_DATA:_

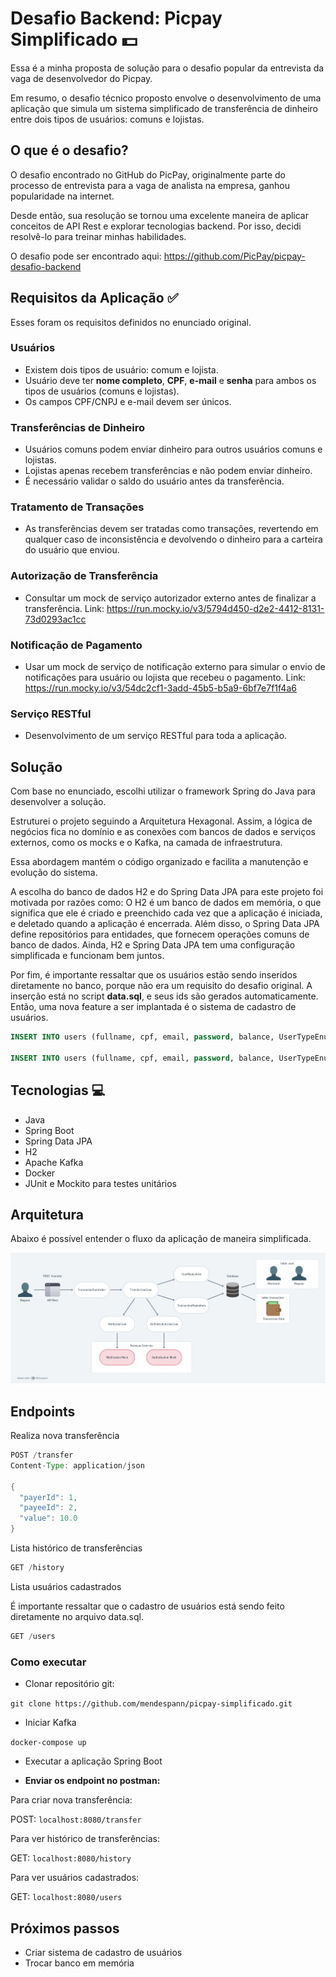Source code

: # Desafio Backend: Picpay Simplificado 💵

Essa é a minha proposta de solução para o desafio popular da entrevista da vaga de desenvolvedor do Picpay.

Em resumo, o desafio técnico proposto envolve o desenvolvimento de uma aplicação que simula um sistema simplificado de transferência de dinheiro entre dois tipos de usuários: comuns e lojistas.

## O que é o desafio?

O desafio encontrado no GitHub do PicPay, originalmente parte do processo de entrevista para a vaga de analista na empresa, ganhou popularidade na internet.

Desde então, sua resolução se tornou uma excelente maneira de aplicar conceitos de API Rest e explorar tecnologias backend. Por isso, decidi resolvê-lo para treinar minhas habilidades.

O desafio pode ser encontrado aqui: <https://github.com/PicPay/picpay-desafio-backend>

## Requisitos da Aplicação ✅

Esses foram os requisitos definidos no enunciado original.

### Usuários

* Existem dois tipos de usuário: comum e lojista.
* Usuário deve ter **nome completo**, **CPF**, **e-mail** e **senha** para ambos os tipos de usuários (comuns e lojistas).
* Os campos CPF/CNPJ e e-mail devem ser únicos.

### Transferências de Dinheiro

* Usuários comuns podem enviar dinheiro para outros usuários comuns e lojistas.
* Lojistas apenas recebem transferências e não podem enviar dinheiro.
* É necessário validar o saldo do usuário antes da transferência.

### Tratamento de Transações

* As transferências devem ser tratadas como transações, revertendo em qualquer caso de inconsistência e devolvendo o dinheiro para a carteira do usuário que enviou.

### Autorização de Transferência

* Consultar um mock de serviço autorizador externo antes de finalizar a transferência.
Link: <https://run.mocky.io/v3/5794d450-d2e2-4412-8131-73d0293ac1cc>

### Notificação de Pagamento

* Usar um mock de serviço de notificação externo para simular o envio de notificações para usuário ou lojista que recebeu o pagamento.
Link: <https://run.mocky.io/v3/54dc2cf1-3add-45b5-b5a9-6bf7e7f1f4a6>

### Serviço RESTful

* Desenvolvimento de um serviço RESTful para toda a aplicação.

## Solução

Com base no enunciado, escolhi utilizar o framework Spring do Java para desenvolver a solução.

Estruturei o projeto seguindo a Arquitetura Hexagonal. Assim, a lógica de negócios fica no domínio e as conexões com bancos de dados e serviços externos, como os mocks e o Kafka, na camada de infraestrutura.

Essa abordagem mantém o código organizado e facilita a manutenção e evolução do sistema.

A escolha do banco de dados H2 e do Spring Data JPA para este projeto foi motivada por razões como: O H2 é um banco de dados em memória, o que significa que ele é criado e preenchido cada vez que a aplicação é iniciada, e deletado quando a aplicação é encerrada. Além disso, o Spring Data JPA define repositórios para entidades, que fornecem operações comuns de banco de dados.
Ainda, H2 e Spring Data JPA tem uma configuração simplificada e funcionam bem juntos.

Por fim, é importante ressaltar que os usuários estão sendo inseridos diretamente no banco, porque não era um requisito do desafio original. A inserção está no script **data.sql**, e seus ids são gerados automaticamente. Então, uma nova feature a ser implantada é o sistema de cadastro de usuários.

```SQL
INSERT INTO users (fullname, cpf, email, password, balance, UserTypeEnum) VALUES ('Pamela', '123.456.789-00', 'pamela@hotmail.com', '123', 100.0, 'REGULAR');

INSERT INTO users (fullname, cpf, email, password, balance, UserTypeEnum) VALUES ('Crystal', '123.456.783-00', 'crystal@hotmail.com', '123', 200.0, 'MERCHANT');
```

## Tecnologias 💻

* Java
* Spring Boot
* Spring Data JPA
* H2
* Apache Kafka
* Docker
* JUnit e Mockito para testes unitários

## Arquitetura

Abaixo é possível entender o fluxo da aplicação de maneira simplificada.

![Diagrama de Contexto](img/image.png)

## Endpoints

Realiza nova transferência

```java
POST /transfer
Content-Type: application/json

{
  "payerId": 1,
  "payeeId": 2,
  "value": 10.0
}
```

Lista histórico de transferências

```java
GET /history
```

Lista usuários cadastrados

É importante ressaltar que o cadastro de usuários está sendo feito diretamente no arquivo data.sql.

```java
GET /users
```

### Como executar

* Clonar repositório git:

`
git clone https://github.com/mendespann/picpay-simplificado.git
`

* Iniciar Kafka

`
docker-compose up
`

* Executar a aplicação Spring Boot

* **Enviar os endpoint no postman:**

Para criar nova transferência:

POST:
`
localhost:8080/transfer
`

Para ver histórico de transferências:

GET:
`
localhost:8080/history
`

Para ver usuários cadastrados:

GET:
`
localhost:8080/users
`

## Próximos passos

* Criar sistema de cadastro de usuários
* Trocar banco em memória
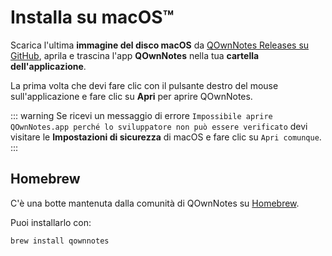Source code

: # Installa su macOS™

Scarica l'ultima **immagine del disco macOS** da [QOwnNotes Releases su GitHub](https://github.com/pbek/QOwnNotes/releases), aprila e trascina l'app **QOwnNotes** nella tua **cartella dell'applicazione**.

La prima volta che devi fare clic con il pulsante destro del mouse sull'applicazione e fare clic su **Apri** per aprire QOwnNotes.

::: warning
Se ricevi un messaggio di errore `Impossibile aprire QOwnNotes.app perché lo sviluppatore non può essere verificato` devi visitare le **Impostazioni di sicurezza** di macOS e fare clic su `Apri comunque`.
:::

## Homebrew

C'è una botte mantenuta dalla comunità di QOwnNotes su [Homebrew](https://formulae.brew.sh/cask/qownnotes).

Puoi installarlo con:

```bash
brew install qownnotes
```
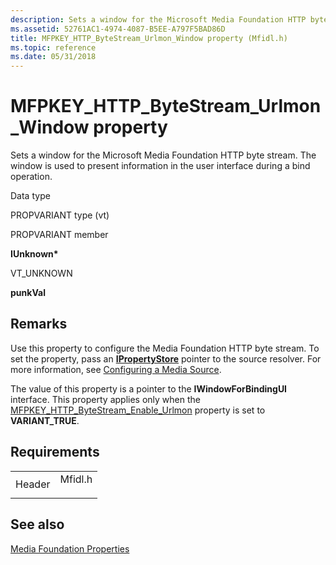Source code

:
 ```yaml
---
description: Sets a window for the Microsoft Media Foundation HTTP byte stream.
ms.assetid: 52761AC1-4974-4087-B5EE-A797F5BAD86D
title: MFPKEY_HTTP_ByteStream_Urlmon_Window property (Mfidl.h)
ms.topic: reference
ms.date: 05/31/2018
---
```


# MFPKEY\_HTTP\_ByteStream\_Urlmon\_Window property

Sets a window for the Microsoft Media Foundation HTTP byte stream. The window is used to present information in the user interface during a bind operation.



Data type

PROPVARIANT type (vt)

PROPVARIANT member

**IUnknown\***

VT\_UNKNOWN

**punkVal**



## Remarks

Use this property to configure the Media Foundation HTTP byte stream. To set the property, pass an [**IPropertyStore**](/windows/win32/api/propsys/nn-propsys-ipropertystore) pointer to the source resolver. For more information, see [Configuring a Media Source](configuring-a-media-source.md).

The value of this property is a pointer to the **IWindowForBindingUI** interface. This property applies only when the [MFPKEY\_HTTP\_ByteStream\_Enable\_Urlmon](mfpkey-http-bytestream-enable-urlmon.md) property is set to **VARIANT\_TRUE**.

## Requirements



|                   |                                                                                    |
|-------------------|------------------------------------------------------------------------------------|
| Header<br/> | <dl> <dt>Mfidl.h</dt> </dl> |



## See also

<dl> <dt>

[Media Foundation Properties](media-foundation-properties.md)
</dt> </dl>

 

 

_PROBLEM DESCRIPTION:_ Word for word, set down each record shown above, omitting the pictures.

_EXERCISE RESPONSE:_
Source code

: # Desafio Backend: Picpay Simplificado 💵

Essa é a minha proposta de solução para o desafio popular da entrevista da vaga de desenvolvedor do Picpay.

Em resumo, o desafio técnico proposto envolve o desenvolvimento de uma aplicação que simula um sistema simplificado de transferência de dinheiro entre dois tipos de usuários: comuns e lojistas.

## O que é o desafio?

O desafio encontrado no GitHub do PicPay, originalmente parte do processo de entrevista para a vaga de analista na empresa, ganhou popularidade na internet.

Desde então, sua resolução se tornou uma excelente maneira de aplicar conceitos de API Rest e explorar tecnologias backend. Por isso, decidi resolvê-lo para treinar minhas habilidades.

O desafio pode ser encontrado aqui: <https://github.com/PicPay/picpay-desafio-backend>

## Requisitos da Aplicação ✅

Esses foram os requisitos definidos no enunciado original.

### Usuários

* Existem dois tipos de usuário: comum e lojista.
* Usuário deve ter **nome completo**, **CPF**, **e-mail** e **senha** para ambos os tipos de usuários (comuns e lojistas).
* Os campos CPF/CNPJ e e-mail devem ser únicos.

### Transferências de Dinheiro

* Usuários comuns podem enviar dinheiro para outros usuários comuns e lojistas.
* Lojistas apenas recebem transferências e não podem enviar dinheiro.
* É necessário validar o saldo do usuário antes da transferência.

### Tratamento de Transações

* As transferências devem ser tratadas como transações, revertendo em qualquer caso de inconsistência e devolvendo o dinheiro para a carteira do usuário que enviou.

### Autorização de Transferência

* Consultar um mock de serviço autorizador externo antes de finalizar a transferência.
Link: <https://run.mocky.io/v3/5794d450-d2e2-4412-8131-73d0293ac1cc>

### Notificação de Pagamento

* Usar um mock de serviço de notificação externo para simular o envio de notificações para usuário ou lojista que recebeu o pagamento.
Link: <https://run.mocky.io/v3/54dc2cf1-3add-45b5-b5a9-6bf7e7f1f4a6>

### Serviço RESTful

* Desenvolvimento de um serviço RESTful para toda a aplicação.

## Solução

Com base no enunciado, escolhi utilizar o framework Spring do Java para desenvolver a solução.

Estruturei o projeto seguindo a Arquitetura Hexagonal. Assim, a lógica de negócios fica no domínio e as conexões com bancos de dados e serviços externos, como os mocks e o Kafka, na camada de infraestrutura.

Essa abordagem mantém o código organizado e facilita a manutenção e evolução do sistema.

A escolha do banco de dados H2 e do Spring Data JPA para este projeto foi motivada por razões como: O H2 é um banco de dados em memória, o que significa que ele é criado e preenchido cada vez que a aplicação é iniciada, e deletado quando a aplicação é encerrada. Além disso, o Spring Data JPA define repositórios para entidades, que fornecem operações comuns de banco de dados.
Ainda, H2 e Spring Data JPA tem uma configuração simplificada e funcionam bem juntos.

Por fim, é importante ressaltar que os usuários estão sendo inseridos diretamente no banco, porque não era um requisito do desafio original. A inserção está no script **data.sql**, e seus ids são gerados automaticamente. Então, uma nova feature a ser implantada é o sistema de cadastro de usuários.

```SQL
INSERT INTO users (fullname, cpf, email, password, balance, UserTypeEnum) VALUES ('Pamela', '123.456.789-00', 'pamela@hotmail.com', '123', 100.0, 'REGULAR');

INSERT INTO users (fullname, cpf, email, password, balance, UserTypeEnum) VALUES ('Crystal', '123.456.783-00', 'crystal@hotmail.com', '123', 200.0, 'MERCHANT');
```

## Tecnologias 💻

* Java
* Spring Boot
* Spring Data JPA
* H2
* Apache Kafka
* Docker
* JUnit e Mockito para testes unitários

## Arquitetura

Abaixo é possível entender o fluxo da aplicação de maneira simplificada.

![Diagrama de Contexto](img/image.png)

## Endpoints

Realiza nova transferência

```java
POST /transfer
Content-Type: application/json

{
  "payerId": 1,
  "payeeId": 2,
  "value": 10.0
}
```

Lista histórico de transferências

```java
GET /history
```

Lista usuários cadastrados

É importante ressaltar que o cadastro de usuários está sendo feito diretamente no arquivo data.sql.

```java
GET /users
```

### Como executar

* Clonar repositório git:

`
git clone https://github.com/mendespann/picpay-simplificado.git
`

* Iniciar Kafka

`
docker-compose up
`

* Executar a aplicação Spring Boot

* **Enviar os endpoint no postman:**

Para criar nova transferência:

POST:
`
localhost:8080/transfer
`

Para ver histórico de transferências:

GET:
`
localhost:8080/history
`

Para ver usuários cadastrados:

GET:
`
localhost:8080/users
`

## Próximos passos

* Criar sistema de cadastro de usuários
* Trocar banco em memória
Source code

: # Installa su macOS™

Scarica l'ultima **immagine del disco macOS** da [QOwnNotes Releases su GitHub](https://github.com/pbek/QOwnNotes/releases), aprila e trascina l'app **QOwnNotes** nella tua **cartella dell'applicazione**.

La prima volta che devi fare clic con il pulsante destro del mouse sull'applicazione e fare clic su **Apri** per aprire QOwnNotes.

::: warning
Se ricevi un messaggio di errore `Impossibile aprire QOwnNotes.app perché lo sviluppatore non può essere verificato` devi visitare le **Impostazioni di sicurezza** di macOS e fare clic su `Apri comunque`.
:::

## Homebrew

C'è una botte mantenuta dalla comunità di QOwnNotes su [Homebrew](https://formulae.brew.sh/cask/qownnotes).

Puoi installarlo con:

```bash
brew install qownnotes
```
Source code

:
 ```yaml
---
description: Sets a window for the Microsoft Media Foundation HTTP byte stream.
ms.assetid: 52761AC1-4974-4087-B5EE-A797F5BAD86D
title: MFPKEY_HTTP_ByteStream_Urlmon_Window property (Mfidl.h)
ms.topic: reference
ms.date: 05/31/2018
---
```


# MFPKEY\_HTTP\_ByteStream\_Urlmon\_Window property

Sets a window for the Microsoft Media Foundation HTTP byte stream. The window is used to present information in the user interface during a bind operation.



Data type

PROPVARIANT type (vt)

PROPVARIANT member

**IUnknown\***

VT\_UNKNOWN

**punkVal**



## Remarks

Use this property to configure the Media Foundation HTTP byte stream. To set the property, pass an [**IPropertyStore**](/windows/win32/api/propsys/nn-propsys-ipropertystore) pointer to the source resolver. For more information, see [Configuring a Media Source](configuring-a-media-source.md).

The value of this property is a pointer to the **IWindowForBindingUI** interface. This property applies only when the [MFPKEY\_HTTP\_ByteStream\_Enable\_Urlmon](mfpkey-http-bytestream-enable-urlmon.md) property is set to **VARIANT\_TRUE**.

## Requirements



|                   |                                                                                    |
|-------------------|------------------------------------------------------------------------------------|
| Header<br/> | <dl> <dt>Mfidl.h</dt> </dl> |



## See also

<dl> <dt>

[Media Foundation Properties](media-foundation-properties.md)
</dt> </dl>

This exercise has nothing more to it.